Democratic Speaker Jim Wright provides an example of overplaying his hand that haunted him for years. He was presiding over a key budget vote in 1987, that he scheduled despite ongoing bipartisan negotiations about reducing the deficit. He put it up to a test vote, and it failed. Then, he tried again, and it nearly failed – until he kept the vote open for an extra few extra minutes while one lawmaker changed his vote in the loud chaotic chamber.
“I don`t think he could have planned to screw it up this badly,” a Democratic aide told the Chicago Tribune at the time.
“That vote was an example of something that was more serious,” Green said. “He was unable to get a good pulse of his party in the House.”
That was a skill that would have been handy when Wright later got caught up in ethics scandals involving improper gifts and speaking fees. He became the first Speaker to resign from office because of a scandal. The lawmaker who filed the ethics charges: Newt Gingrich.
The Lessons of Gingrich
The standoff between President Obama and House Republicans has political echoes of the debt ceiling debate in the mid-1990s. (Others, though, have pointed out the key differences in the debate’s economic context.) Like Boehner today, Speaker Newt Gingrich presided over a big class of freshman Republican representatives who have arrived in Washington with fire in their bellies and without any strong loyalties to the leadership status quo.
But Green says it’s misreading the current fracturing in the House as a Tea Party freshman taking on the established Republicans. It’s not all freshman driving this fight, and it’s the more established representatives who would benefit from room at the top if Boehner came out of this fight weakened.
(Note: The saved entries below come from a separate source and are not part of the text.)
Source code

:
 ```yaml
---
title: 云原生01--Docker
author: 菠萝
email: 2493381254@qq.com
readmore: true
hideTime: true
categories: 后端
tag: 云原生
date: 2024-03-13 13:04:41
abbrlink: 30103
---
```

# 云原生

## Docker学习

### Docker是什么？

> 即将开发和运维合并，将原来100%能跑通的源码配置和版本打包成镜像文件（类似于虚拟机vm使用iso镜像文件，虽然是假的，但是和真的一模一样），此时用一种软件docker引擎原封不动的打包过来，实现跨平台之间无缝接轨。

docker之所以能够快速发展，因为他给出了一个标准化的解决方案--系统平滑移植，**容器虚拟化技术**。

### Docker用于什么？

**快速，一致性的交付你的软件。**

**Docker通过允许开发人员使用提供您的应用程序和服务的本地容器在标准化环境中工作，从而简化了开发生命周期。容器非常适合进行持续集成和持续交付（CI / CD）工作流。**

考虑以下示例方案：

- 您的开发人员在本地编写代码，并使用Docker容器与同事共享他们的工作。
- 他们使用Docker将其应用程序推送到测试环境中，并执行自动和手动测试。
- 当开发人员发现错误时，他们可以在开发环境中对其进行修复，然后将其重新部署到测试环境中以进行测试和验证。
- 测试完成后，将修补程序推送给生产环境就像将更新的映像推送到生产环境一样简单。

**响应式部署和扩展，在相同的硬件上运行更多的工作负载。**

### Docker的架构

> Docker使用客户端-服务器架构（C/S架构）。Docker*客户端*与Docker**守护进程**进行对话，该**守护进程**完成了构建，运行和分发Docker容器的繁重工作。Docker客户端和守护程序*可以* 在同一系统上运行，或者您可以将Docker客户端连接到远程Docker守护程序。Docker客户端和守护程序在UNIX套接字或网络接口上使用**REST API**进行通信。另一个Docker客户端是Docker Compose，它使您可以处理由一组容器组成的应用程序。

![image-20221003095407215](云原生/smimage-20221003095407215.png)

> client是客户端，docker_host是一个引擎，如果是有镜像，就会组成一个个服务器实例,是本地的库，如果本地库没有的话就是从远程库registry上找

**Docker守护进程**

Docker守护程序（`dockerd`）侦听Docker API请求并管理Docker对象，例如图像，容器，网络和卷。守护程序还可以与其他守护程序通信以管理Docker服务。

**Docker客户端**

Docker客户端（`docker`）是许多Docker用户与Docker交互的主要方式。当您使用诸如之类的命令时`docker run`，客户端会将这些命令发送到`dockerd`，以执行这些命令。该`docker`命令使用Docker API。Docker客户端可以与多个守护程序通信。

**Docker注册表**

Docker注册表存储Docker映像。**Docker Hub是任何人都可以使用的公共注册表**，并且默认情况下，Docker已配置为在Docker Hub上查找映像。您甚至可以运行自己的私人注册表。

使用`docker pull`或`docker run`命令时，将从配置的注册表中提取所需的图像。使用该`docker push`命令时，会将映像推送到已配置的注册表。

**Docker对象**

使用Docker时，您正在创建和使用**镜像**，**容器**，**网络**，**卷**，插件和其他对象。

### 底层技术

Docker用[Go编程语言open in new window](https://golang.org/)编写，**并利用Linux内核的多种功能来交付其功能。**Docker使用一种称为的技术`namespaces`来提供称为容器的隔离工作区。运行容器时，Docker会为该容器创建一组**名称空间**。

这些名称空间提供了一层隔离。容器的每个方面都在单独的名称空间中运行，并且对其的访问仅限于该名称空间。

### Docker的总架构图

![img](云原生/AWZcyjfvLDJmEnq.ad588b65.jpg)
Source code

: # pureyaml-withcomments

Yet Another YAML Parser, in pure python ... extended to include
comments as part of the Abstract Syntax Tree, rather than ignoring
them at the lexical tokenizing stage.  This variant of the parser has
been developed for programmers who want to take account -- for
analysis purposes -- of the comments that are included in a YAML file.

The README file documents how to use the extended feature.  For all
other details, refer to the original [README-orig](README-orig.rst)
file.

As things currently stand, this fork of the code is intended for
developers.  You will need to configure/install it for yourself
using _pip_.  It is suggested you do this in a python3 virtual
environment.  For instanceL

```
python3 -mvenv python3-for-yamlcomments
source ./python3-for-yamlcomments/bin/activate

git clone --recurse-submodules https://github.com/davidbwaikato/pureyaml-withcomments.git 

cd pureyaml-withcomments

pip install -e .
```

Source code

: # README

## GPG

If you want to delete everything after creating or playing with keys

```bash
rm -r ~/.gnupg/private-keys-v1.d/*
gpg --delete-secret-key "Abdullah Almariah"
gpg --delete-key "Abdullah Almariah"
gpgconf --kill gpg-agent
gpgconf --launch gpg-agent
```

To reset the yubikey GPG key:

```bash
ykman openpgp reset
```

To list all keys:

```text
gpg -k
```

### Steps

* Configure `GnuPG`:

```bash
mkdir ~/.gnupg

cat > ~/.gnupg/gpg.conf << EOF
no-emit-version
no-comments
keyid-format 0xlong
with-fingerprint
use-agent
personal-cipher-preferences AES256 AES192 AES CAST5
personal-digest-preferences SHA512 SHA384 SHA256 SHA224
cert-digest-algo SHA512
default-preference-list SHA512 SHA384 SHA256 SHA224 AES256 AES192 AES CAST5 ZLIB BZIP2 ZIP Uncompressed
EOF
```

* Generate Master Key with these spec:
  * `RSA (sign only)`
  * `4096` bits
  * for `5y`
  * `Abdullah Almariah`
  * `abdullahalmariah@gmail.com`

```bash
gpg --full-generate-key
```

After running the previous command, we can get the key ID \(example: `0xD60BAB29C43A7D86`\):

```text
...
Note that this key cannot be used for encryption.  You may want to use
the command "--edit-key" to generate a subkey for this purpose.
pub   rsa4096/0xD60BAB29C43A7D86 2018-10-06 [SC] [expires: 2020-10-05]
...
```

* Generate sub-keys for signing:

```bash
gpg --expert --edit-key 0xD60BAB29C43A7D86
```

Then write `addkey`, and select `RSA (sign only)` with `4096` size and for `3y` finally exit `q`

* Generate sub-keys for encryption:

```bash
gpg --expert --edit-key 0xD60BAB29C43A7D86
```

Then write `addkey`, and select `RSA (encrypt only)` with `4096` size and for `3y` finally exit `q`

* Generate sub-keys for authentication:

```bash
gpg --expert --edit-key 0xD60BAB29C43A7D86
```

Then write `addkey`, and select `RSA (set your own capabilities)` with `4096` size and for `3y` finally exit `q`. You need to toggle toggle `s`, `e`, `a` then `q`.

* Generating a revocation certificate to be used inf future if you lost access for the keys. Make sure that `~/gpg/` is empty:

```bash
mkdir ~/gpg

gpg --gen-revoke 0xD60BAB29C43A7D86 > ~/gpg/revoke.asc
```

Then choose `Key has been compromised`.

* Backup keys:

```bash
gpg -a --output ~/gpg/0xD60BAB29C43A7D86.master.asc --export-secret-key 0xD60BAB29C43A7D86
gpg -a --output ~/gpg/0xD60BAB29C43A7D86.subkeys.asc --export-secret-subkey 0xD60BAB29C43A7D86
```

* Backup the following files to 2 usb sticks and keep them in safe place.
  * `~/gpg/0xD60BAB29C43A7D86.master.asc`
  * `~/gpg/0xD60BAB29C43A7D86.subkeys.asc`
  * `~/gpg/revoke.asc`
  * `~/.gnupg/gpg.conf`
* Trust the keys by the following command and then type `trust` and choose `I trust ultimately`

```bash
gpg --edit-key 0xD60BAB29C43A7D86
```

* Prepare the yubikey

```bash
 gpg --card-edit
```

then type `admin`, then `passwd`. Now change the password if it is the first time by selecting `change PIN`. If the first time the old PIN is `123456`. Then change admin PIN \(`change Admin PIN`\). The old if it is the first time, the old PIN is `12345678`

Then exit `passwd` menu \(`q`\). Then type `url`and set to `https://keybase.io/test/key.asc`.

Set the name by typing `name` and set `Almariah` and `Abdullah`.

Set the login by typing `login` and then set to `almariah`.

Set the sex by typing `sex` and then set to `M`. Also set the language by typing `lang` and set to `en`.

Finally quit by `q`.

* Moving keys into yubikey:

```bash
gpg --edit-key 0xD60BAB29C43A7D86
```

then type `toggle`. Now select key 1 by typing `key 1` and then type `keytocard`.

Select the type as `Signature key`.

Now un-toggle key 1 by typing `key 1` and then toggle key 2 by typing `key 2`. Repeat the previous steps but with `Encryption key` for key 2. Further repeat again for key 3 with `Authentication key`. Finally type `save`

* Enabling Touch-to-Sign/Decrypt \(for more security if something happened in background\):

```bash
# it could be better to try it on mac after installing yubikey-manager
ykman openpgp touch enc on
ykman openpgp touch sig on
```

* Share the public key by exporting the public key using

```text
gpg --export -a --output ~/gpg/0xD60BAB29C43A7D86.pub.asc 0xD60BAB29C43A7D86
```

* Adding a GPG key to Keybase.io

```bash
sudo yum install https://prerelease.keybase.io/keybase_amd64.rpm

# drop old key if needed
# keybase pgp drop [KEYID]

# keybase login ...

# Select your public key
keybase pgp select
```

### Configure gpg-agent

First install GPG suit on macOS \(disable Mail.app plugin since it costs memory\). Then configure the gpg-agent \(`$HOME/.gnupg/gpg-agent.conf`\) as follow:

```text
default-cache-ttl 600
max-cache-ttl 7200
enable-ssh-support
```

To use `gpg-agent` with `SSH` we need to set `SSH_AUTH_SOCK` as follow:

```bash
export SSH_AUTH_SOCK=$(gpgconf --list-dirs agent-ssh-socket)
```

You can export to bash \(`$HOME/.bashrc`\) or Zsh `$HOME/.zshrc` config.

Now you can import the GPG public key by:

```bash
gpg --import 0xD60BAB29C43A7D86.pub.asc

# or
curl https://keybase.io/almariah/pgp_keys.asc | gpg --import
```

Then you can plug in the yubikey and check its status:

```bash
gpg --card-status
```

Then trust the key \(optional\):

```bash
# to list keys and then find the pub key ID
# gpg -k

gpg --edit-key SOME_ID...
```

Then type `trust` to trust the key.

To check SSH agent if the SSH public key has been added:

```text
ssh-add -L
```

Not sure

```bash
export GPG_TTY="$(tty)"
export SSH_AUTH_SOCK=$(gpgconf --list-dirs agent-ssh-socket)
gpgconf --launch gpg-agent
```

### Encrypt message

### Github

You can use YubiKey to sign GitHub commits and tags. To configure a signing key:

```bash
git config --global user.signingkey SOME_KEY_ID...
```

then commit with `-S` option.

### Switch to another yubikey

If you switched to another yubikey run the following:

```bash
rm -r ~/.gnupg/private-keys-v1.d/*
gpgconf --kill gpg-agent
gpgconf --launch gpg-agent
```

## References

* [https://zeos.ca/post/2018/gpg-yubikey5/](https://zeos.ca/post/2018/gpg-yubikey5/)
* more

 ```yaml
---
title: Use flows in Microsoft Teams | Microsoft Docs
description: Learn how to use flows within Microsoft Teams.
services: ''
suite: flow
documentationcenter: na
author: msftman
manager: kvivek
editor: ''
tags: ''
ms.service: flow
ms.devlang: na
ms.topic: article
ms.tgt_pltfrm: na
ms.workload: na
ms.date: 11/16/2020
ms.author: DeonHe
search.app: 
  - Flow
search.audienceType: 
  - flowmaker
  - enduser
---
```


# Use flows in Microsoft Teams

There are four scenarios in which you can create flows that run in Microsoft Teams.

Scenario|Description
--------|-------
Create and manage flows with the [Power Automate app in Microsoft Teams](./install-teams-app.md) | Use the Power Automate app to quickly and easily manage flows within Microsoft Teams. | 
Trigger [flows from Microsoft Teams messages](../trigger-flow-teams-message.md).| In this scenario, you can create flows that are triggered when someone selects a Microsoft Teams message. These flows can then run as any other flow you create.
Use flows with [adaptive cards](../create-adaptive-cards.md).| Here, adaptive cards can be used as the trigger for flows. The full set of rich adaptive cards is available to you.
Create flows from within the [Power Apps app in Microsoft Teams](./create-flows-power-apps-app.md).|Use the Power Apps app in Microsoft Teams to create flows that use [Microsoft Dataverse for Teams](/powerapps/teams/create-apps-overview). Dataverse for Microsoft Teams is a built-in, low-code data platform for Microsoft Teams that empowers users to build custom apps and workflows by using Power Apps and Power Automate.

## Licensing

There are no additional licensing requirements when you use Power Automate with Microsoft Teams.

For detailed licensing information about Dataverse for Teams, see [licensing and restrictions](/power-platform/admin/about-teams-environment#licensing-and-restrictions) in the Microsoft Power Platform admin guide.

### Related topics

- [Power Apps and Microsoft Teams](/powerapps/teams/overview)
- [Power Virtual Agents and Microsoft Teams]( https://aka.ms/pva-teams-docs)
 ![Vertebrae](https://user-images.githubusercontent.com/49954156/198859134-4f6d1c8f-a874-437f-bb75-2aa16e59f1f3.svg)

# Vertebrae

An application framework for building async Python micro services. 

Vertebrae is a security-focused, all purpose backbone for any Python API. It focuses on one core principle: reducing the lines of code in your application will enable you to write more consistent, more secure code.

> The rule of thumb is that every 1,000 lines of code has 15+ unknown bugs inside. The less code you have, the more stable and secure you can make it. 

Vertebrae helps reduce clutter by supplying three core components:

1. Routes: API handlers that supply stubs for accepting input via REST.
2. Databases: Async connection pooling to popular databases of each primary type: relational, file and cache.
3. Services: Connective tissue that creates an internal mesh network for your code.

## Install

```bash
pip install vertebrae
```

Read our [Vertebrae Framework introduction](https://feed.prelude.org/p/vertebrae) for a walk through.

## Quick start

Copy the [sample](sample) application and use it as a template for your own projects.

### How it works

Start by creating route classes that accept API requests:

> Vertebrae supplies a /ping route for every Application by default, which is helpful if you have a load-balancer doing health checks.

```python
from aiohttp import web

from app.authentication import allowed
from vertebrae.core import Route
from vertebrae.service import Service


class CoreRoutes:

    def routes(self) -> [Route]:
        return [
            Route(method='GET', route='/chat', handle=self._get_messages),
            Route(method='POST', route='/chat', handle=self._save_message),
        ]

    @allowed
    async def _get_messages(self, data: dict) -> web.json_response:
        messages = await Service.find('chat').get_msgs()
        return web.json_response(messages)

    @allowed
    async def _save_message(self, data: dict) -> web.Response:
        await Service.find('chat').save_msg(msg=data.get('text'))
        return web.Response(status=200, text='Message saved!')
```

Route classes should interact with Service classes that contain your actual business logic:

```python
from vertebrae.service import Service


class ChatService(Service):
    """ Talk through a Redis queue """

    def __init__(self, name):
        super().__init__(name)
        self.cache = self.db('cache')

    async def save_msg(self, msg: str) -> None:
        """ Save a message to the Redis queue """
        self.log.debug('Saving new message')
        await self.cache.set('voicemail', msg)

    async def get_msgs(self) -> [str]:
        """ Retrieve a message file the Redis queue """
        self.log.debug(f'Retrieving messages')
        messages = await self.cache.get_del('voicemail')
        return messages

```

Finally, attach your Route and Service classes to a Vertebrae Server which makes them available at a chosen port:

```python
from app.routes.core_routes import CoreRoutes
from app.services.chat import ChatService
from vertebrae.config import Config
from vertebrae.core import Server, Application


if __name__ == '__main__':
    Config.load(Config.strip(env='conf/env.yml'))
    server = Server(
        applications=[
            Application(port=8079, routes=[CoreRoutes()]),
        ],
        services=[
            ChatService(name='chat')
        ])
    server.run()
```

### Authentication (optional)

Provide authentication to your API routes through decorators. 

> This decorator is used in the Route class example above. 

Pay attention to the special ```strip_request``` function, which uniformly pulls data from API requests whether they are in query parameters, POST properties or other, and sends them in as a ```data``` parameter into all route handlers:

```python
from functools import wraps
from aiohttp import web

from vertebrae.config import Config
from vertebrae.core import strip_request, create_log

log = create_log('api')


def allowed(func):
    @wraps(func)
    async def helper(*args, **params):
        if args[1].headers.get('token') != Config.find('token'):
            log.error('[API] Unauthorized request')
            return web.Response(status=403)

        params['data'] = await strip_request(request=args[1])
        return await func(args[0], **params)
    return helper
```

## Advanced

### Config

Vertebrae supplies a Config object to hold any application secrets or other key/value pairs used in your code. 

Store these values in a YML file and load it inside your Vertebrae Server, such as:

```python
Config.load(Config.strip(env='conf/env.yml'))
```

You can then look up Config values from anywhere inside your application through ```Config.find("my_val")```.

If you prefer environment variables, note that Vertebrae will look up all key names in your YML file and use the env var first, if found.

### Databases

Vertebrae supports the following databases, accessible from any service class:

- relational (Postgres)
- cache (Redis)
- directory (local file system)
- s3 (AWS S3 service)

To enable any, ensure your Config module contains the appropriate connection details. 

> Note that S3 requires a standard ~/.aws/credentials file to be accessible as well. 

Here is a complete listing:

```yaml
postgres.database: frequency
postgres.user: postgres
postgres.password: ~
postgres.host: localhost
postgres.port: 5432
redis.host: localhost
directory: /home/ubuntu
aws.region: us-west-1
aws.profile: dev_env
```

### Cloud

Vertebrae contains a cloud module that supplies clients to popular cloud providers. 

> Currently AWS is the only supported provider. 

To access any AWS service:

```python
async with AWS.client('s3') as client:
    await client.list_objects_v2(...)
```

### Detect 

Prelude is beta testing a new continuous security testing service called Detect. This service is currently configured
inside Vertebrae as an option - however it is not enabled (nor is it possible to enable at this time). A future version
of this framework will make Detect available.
That was the case in 1997, when Tom Delay, Dick Armey, and other House Republican leaders had to fend off accusations that they were secretly planning to knock Gingrich from the top leadership post. In that case, Green said it wasn’t a particular vote that led to the secret coup attempt, but the combined grating of disappointing results in the 1996 election and long-simmering discontent with Gingrich’s style.
“It was as much a style issue as it was a specific policy,” Green said. “He was not very good at communicating what he was going to do and what his strategy was. Republicans felt like this guy is not communicating with us, he’s not being forthright.”
Such mid-session power grabs are extremely rare, Green said, and the 1997 attempt doesn’t make it look like an attractive option. “All it did was hurt the reputation of the party and make them look divided,” Green said. If Boehner leaves a bunch of grousing GOP-ers in his wake, Green said it’s more likely members will hold onto their grudges and make their move after the 2012 elections.
As for Gingrich, he resigned the Speakership – and his seat in the House – after disappointing returns in the 1998 midterm elections.
This Speaker’s Moment
For now, Green said he’s been impressed with Boehner’s legislative maneuvering so far. There’s a common misperception that leaders in congress force members to do things, that they threaten and cajole them,” he said. “By far, most of the things that party leaders do is not aggressive, not threatening. It’s persuasion, it’s listening. More of the kinds of things that Boehner’s doing now.”
Or, the real winner could be Nancy Pelosi, who has the leverage to help Boehner make up for any Republican defections as the House and Senate move to incorporate their competing bills.